Note: The following question arose in my mind when watching this lecture (watch at 5:30 minutes if you will).

Assumption: Just for the sake of this question, let's assume that the term "basic operation" means an addition or a multiplication operation between two single-digit numbers.

Now we have to calculate the number of basic operations involved in the simple multiplication (the one we learnt in 3rd grade) of any two numbers, provided that both the numbers have the same length (i.e. the number of digits).

Let's say n represents the length of the numbers.
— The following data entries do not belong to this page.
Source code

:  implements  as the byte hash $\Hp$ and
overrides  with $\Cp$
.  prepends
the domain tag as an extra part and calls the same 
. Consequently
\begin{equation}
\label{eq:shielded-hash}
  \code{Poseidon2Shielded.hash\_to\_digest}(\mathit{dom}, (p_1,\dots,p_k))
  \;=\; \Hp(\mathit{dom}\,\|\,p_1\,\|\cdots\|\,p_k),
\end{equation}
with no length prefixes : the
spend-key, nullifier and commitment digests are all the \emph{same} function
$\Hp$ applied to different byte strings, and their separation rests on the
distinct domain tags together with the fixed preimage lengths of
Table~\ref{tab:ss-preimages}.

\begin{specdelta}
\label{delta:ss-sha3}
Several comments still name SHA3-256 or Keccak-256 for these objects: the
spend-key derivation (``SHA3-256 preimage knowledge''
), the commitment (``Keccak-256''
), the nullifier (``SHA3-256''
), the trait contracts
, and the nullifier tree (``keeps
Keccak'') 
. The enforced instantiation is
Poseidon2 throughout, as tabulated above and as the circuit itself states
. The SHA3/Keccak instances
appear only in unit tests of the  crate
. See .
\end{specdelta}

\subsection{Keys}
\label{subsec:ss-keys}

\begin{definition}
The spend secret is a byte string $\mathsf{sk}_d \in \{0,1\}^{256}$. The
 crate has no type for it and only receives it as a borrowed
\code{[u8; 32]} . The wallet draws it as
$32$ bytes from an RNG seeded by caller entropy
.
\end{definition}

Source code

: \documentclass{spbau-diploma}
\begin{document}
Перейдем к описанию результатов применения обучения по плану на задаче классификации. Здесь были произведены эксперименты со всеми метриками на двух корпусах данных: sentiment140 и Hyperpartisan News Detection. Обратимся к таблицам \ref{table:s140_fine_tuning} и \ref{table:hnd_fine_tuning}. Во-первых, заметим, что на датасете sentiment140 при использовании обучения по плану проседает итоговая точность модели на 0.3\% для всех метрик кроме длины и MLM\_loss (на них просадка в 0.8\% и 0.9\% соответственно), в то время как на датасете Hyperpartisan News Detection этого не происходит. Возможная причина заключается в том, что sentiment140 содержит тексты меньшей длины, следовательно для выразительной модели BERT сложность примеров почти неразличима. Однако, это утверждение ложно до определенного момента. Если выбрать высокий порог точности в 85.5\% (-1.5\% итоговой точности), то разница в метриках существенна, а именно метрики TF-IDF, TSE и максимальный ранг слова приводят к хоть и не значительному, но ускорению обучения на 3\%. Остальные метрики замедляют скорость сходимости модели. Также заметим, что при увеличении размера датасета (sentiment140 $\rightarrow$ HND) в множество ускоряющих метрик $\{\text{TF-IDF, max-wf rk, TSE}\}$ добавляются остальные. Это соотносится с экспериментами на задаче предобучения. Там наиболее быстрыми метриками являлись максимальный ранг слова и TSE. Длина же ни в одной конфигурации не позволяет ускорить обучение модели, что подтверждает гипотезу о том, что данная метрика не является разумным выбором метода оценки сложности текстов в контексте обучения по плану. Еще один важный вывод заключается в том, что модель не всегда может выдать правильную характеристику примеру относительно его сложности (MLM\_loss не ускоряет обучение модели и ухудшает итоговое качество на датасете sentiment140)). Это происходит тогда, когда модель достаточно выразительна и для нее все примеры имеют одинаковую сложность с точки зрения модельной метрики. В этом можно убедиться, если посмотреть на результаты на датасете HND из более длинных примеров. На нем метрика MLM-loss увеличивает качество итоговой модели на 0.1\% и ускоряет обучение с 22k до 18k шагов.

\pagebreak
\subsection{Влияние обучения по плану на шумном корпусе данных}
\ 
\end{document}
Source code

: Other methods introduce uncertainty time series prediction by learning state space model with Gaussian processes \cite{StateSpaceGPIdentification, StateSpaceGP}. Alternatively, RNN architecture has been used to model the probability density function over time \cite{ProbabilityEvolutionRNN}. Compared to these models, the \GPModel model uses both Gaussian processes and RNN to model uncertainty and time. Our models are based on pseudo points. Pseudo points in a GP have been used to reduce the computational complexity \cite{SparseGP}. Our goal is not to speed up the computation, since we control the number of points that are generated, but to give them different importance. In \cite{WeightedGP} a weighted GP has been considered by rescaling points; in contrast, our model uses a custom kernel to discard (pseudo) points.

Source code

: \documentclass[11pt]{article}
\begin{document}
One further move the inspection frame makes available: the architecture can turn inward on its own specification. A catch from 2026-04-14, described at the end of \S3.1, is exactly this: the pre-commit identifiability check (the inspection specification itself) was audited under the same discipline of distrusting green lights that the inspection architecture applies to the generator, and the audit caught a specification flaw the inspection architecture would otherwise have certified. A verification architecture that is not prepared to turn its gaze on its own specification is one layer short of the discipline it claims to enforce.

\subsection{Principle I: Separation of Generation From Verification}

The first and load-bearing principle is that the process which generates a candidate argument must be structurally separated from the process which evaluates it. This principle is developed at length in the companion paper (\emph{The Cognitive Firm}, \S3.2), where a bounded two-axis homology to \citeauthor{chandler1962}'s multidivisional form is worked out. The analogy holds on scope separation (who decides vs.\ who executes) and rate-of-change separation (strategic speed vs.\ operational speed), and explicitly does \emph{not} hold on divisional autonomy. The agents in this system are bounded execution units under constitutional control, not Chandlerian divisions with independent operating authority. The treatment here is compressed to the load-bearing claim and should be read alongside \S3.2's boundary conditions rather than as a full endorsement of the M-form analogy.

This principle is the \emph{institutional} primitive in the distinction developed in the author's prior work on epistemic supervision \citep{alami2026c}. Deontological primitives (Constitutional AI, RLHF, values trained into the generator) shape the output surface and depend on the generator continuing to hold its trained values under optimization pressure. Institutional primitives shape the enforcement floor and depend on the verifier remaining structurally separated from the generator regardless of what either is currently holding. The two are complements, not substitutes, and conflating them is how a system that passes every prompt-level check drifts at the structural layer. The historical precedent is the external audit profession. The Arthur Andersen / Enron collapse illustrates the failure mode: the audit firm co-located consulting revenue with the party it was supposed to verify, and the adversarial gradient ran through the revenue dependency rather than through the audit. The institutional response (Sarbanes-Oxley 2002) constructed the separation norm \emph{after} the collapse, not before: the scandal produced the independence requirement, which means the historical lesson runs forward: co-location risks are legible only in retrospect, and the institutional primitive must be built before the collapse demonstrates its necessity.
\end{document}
Let the numbers be 1234 and 5678. The following image shows the multiplication:

As you can see, each row (i.e. each partial product of the first number with a digit of the second number) involves 4 multiplication operations, and 4 addition operations (think of the carries). Depending on the number of carries (and thus depending on the original numbers), in the case of any two numbers, in each row, it could be at least 0 additions (no carry) and at most 4 additions (a carry from each digit-to-digit multiplication).

In other words, each row involves ≤ 2n operations. As there are n rows, so the basic operations in all the rows are n(2n), or 2n².

---

QUESTION:

Now comes that one final addition (shown in black pen in the image). From the video lecture

The final addition requires a comparable number of operations. Roughly, say, another at-most 2n² operations.

The question is

1. What is meant by "comparable" number of operations?

2. Now, there will be at-most n-1 _'s in the partial products, which means n-1 addition operations. Apart from those, there will be at-least n additions (if there isn't a carry from the addition of the left-most digits in the partial products), and at-most n+1 additions (if there IS a carry from the addition of the left-most digits in the partial products). This makes a total of, at-most, n-1+n+1 or 2n addition operations in this step. So why are they saying 2n²?

Answer 1

It's hard to tell what anyone means by "comparable" in a specific context. I would take it to mean "of the same order", so something like $n^2$, maybe $100\cdot n^2$ or $0.0001\cdot n^2$, but not $n$ or $n^3$.

The final addition is doing (roughly) $n$ additions of numbers of (roughly) non-$\_$ $n$ digits, and each of those additions takes (roughly) $n$ additions of single digit numbers. So that's why you end up with (roughly) $n^2$ additions.

Answer 2

Instead of collecting each partial product then adding all of them at the end, let's keep a register that is 2n digits long, initially full of zeros, and we will update it as we go.

After each n + 1 digit-long partial product, we add it into the sum register. We need to shift it one digit higher each round. We need to do n + 1 additions, then need to do more additions to cascade any carries. So there will be upper limit of 2n additions into the sum register each round. Since there are n rounds, we get a total of 2n² operations for the sum register round.

This is why it's comparable to the multiplication round, although the multiplication round is a mix of multiplication and addition while the sum register round is just additions.